Sjögren sendromu sadece ekzokrin bezleri etkilemez. Aslında, lenfosit infiltrat, bazı ekstraglandüler bölümleri de etkilemeye gittiğinde hastanın sağlığı daha da karmaşık hale gelir. Çok sık olarak, bu alanlar ekzokrin bezlerine bitişiktir ve interstisyel boşlukların genel adını alır. Dünya dışı tezahürlerin çerçevesi şunlardan oluşur:

  • Kutanöz tezahürler : periferik vaskülopatilere, yani kan damarlarındaki bozukluklara bağlıdırlar. Bunlar arasında Raynaud fenomeni, endoarterit, mor ve kutanöz ve sistemik vaskülitler oldukça yaygındır.
  • Solunum sistemi belirtileri : Özellikle interstisyel akciğer dokusu düzeyinde pnömoni ve pulmoner fibrozis. Lenfosit infiltrat onları tetikler.
  • Renal belirtiler : interstisyel nefrit, glomerülonefrit ve tübüler renal asidozdan oluşur.
  • Nörolojik tezahürler : temel olarak alt uzuvları etkileyen sensorimotor nöropatilerden kaynaklanmaktadır. Hemiparezi, konvülsiyonlar ve duyusal eksiklikler ortaya çıkar.
  • Hepatik belirtiler : Sjögren sendromunun sekonder formlarında ortaya çıkar. Her ikisi de otoimmün olan kronik hepatit ve primer biliyer sirozdan oluşur.
  • Gastrointestinal belirtiler : atrofik gastrittir. Hasar, mide duvarının hücrelerine saldıran antikorlardan kaynaklanır.
  • Endokrin sistemin belirtileri : örneğin tiroidit gibi otoimmün endokrinopatilerdir.
  • Eklem belirtileri : Romatoid artritin neden olduğu şeylere benzer, ancak daha az şiddetli ve istilacıdır. Bu esas olarak bir artralji meselesidir.
  • Lenfoproliferatif tezahür : bunlar hem B lenfositleri hem de T lenfositleri içeren lenfomalardır, ayrıca, gammaglobulin içeriği (çeşitli antikorlar) kanda önemli ölçüde artar. Bu durum hipergamaglobulinemi olarak tanımlanır.

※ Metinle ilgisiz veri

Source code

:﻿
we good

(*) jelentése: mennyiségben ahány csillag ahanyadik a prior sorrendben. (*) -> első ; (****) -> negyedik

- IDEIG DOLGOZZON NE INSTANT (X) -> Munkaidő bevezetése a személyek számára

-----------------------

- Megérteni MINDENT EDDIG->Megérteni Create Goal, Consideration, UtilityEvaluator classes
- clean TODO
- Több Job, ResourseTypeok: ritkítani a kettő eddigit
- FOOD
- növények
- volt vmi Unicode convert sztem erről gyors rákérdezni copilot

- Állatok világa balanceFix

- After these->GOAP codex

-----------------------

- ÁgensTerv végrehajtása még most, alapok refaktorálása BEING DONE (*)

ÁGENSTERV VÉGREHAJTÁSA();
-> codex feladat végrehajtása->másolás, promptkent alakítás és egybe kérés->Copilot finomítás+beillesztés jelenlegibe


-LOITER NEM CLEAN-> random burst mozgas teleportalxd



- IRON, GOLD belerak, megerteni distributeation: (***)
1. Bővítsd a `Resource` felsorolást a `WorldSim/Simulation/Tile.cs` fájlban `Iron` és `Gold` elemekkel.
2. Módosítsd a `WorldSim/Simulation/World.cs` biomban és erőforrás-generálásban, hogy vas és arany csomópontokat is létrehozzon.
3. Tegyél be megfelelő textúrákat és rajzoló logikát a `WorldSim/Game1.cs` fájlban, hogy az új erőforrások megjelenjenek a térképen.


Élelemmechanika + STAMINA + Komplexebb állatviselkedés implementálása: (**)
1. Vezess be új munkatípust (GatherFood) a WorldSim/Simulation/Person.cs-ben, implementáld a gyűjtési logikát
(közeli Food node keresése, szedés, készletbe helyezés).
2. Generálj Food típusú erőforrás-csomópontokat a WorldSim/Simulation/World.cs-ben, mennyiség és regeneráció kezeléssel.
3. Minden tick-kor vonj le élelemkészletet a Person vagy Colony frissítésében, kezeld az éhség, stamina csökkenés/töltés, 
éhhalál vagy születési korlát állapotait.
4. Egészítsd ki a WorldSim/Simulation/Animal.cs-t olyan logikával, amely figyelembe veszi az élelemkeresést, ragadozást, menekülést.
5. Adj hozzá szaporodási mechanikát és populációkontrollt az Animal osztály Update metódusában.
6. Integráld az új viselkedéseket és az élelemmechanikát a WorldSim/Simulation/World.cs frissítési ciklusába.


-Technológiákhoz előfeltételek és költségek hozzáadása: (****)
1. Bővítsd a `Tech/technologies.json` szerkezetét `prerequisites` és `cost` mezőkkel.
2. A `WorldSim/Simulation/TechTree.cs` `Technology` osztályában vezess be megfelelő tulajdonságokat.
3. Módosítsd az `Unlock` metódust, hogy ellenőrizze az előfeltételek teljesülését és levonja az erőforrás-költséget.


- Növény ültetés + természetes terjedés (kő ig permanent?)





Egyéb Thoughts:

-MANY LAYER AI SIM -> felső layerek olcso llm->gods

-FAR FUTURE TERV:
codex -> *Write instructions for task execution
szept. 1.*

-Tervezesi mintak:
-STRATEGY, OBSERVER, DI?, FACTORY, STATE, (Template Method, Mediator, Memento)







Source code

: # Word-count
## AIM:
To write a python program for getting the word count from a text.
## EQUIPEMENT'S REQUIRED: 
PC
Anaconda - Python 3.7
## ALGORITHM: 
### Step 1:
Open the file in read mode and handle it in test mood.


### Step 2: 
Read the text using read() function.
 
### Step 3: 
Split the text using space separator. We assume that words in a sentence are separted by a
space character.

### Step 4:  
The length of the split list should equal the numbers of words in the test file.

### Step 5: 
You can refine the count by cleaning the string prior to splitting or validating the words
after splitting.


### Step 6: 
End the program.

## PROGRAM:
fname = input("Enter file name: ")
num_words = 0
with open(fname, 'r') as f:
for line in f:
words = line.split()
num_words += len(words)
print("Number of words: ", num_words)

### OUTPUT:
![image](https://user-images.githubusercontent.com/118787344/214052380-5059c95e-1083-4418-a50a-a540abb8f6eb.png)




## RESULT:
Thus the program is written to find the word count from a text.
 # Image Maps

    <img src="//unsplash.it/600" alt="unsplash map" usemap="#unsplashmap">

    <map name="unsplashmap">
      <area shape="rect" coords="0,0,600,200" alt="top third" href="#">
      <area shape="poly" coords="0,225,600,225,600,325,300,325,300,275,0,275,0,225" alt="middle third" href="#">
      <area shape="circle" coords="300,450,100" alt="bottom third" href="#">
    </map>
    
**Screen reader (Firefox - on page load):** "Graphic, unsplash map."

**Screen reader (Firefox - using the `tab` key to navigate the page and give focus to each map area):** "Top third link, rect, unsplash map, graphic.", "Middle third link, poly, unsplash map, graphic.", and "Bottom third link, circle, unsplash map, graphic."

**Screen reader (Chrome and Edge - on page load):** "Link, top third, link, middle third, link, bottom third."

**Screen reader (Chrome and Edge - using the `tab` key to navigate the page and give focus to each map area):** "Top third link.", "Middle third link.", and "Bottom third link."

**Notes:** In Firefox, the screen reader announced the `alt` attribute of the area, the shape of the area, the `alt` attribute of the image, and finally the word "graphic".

İlkel Formla İlişkili Belirtiler

İlkel Sjögren sendromunun, şiddetli asteni, ateş, miyalya ve alopesi gibi özel semptomlarla karakterize olduğunu belirtmek adildir.

SJOGREN VE GELECEĞİN SENDROMU

Fetusun düşükleri ve intrauterin ölümü sık görülür. Ayrıca bu durumda, antikorlar vücuda karşı "isyan eder".